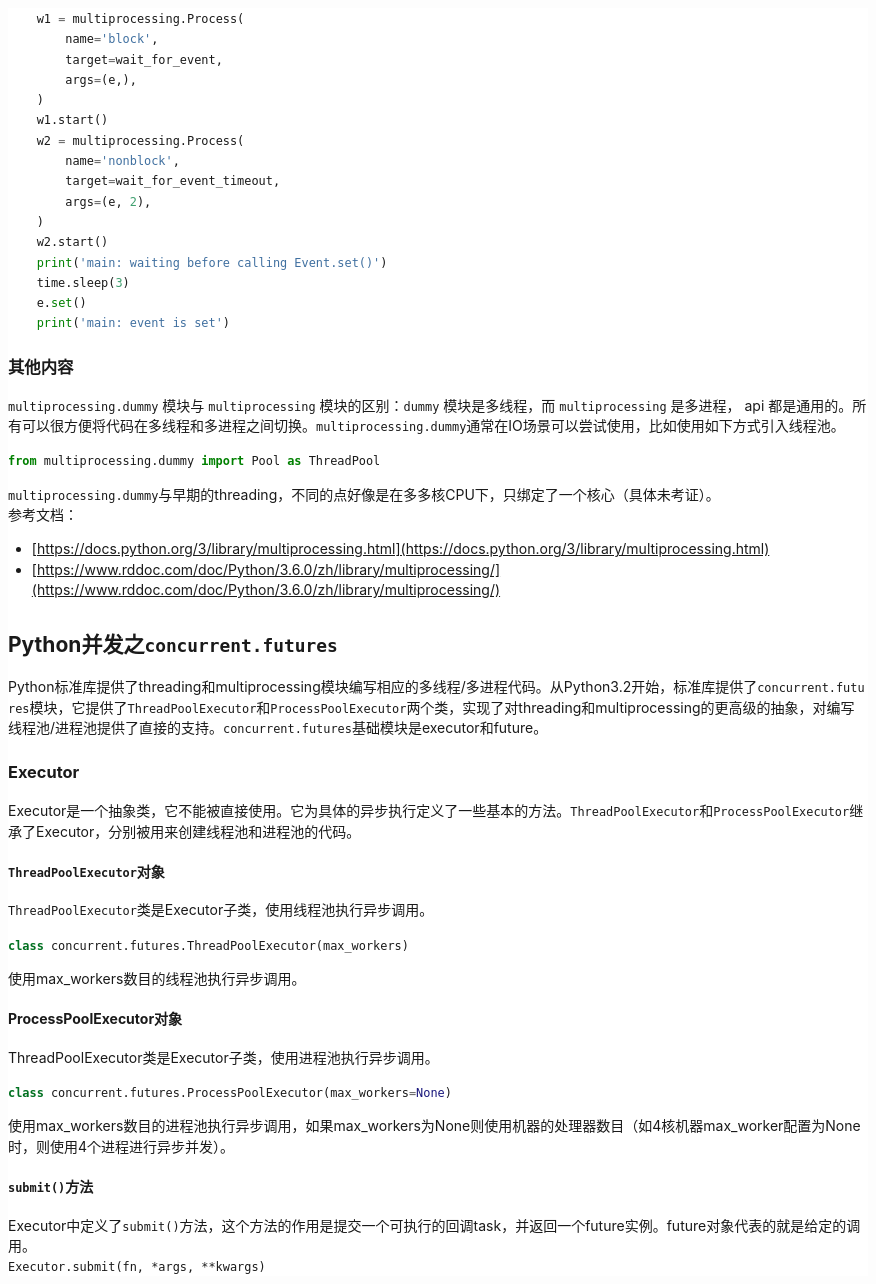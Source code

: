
```python
    w1 = multiprocessing.Process(
        name='block',
        target=wait_for_event,
        args=(e,),
    )
    w1.start()
    w2 = multiprocessing.Process(
        name='nonblock',
        target=wait_for_event_timeout,
        args=(e, 2),
    )
    w2.start()
    print('main: waiting before calling Event.set()')
    time.sleep(3)
    e.set()
    print('main: event is set')
```
<a name="wU5wR"></a>
### 其他内容
`multiprocessing.dummy` 模块与 `multiprocessing` 模块的区别：`dummy` 模块是多线程，而 `multiprocessing` 是多进程， api 都是通用的。所有可以很方便将代码在多线程和多进程之间切换。`multiprocessing.dummy`通常在IO场景可以尝试使用，比如使用如下方式引入线程池。
```python
from multiprocessing.dummy import Pool as ThreadPool
```
`multiprocessing.dummy`与早期的threading，不同的点好像是在多多核CPU下，只绑定了一个核心（具体未考证）。<br />参考文档：

- [https://docs.python.org/3/library/multiprocessing.html](https://docs.python.org/3/library/multiprocessing.html)
- [https://www.rddoc.com/doc/Python/3.6.0/zh/library/multiprocessing/](https://www.rddoc.com/doc/Python/3.6.0/zh/library/multiprocessing/)
<a name="AQsQj"></a>
## Python并发之`concurrent.futures`
Python标准库提供了threading和multiprocessing模块编写相应的多线程/多进程代码。从Python3.2开始，标准库提供了`concurrent.futures`模块，它提供了`ThreadPoolExecutor`和`ProcessPoolExecutor`两个类，实现了对threading和multiprocessing的更高级的抽象，对编写线程池/进程池提供了直接的支持。`concurrent.futures`基础模块是executor和future。
<a name="Nj96Y"></a>
### Executor
Executor是一个抽象类，它不能被直接使用。它为具体的异步执行定义了一些基本的方法。`ThreadPoolExecutor`和`ProcessPoolExecutor`继承了Executor，分别被用来创建线程池和进程池的代码。
<a name="c4D2q"></a>
#### `ThreadPoolExecutor`对象
`ThreadPoolExecutor`类是Executor子类，使用线程池执行异步调用。
```python
class concurrent.futures.ThreadPoolExecutor(max_workers)
```
使用max_workers数目的线程池执行异步调用。
<a name="UihQJ"></a>
#### ProcessPoolExecutor对象
ThreadPoolExecutor类是Executor子类，使用进程池执行异步调用。
```python
class concurrent.futures.ProcessPoolExecutor(max_workers=None)
```
使用max_workers数目的进程池执行异步调用，如果max_workers为None则使用机器的处理器数目（如4核机器max_worker配置为None时，则使用4个进程进行异步并发）。
<a name="FOknl"></a>
#### `submit()`方法
Executor中定义了`submit()`方法，这个方法的作用是提交一个可执行的回调task，并返回一个future实例。future对象代表的就是给定的调用。<br />`Executor.submit(fn, *args, **kwargs)`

#### [WHAT IS REQUIRED]
Print exactly the stretch of lines beginning with the one that holds "使用max_workers数目的进程池执" and ending at the last line above.

#### [RESULT FOR THIS TASK]
使用max_workers数目的进程池执行异步调用，如果max_workers为None则使用机器的处理器数目（如4核机器max_worker配置为None时，则使用4个进程进行异步并发）。
<a name="FOknl"></a>
#### `submit()`方法
Executor中定义了`submit()`方法，这个方法的作用是提交一个可执行的回调task，并返回一个future实例。future对象代表的就是给定的调用。<br />`Executor.submit(fn, *args, **kwargs)`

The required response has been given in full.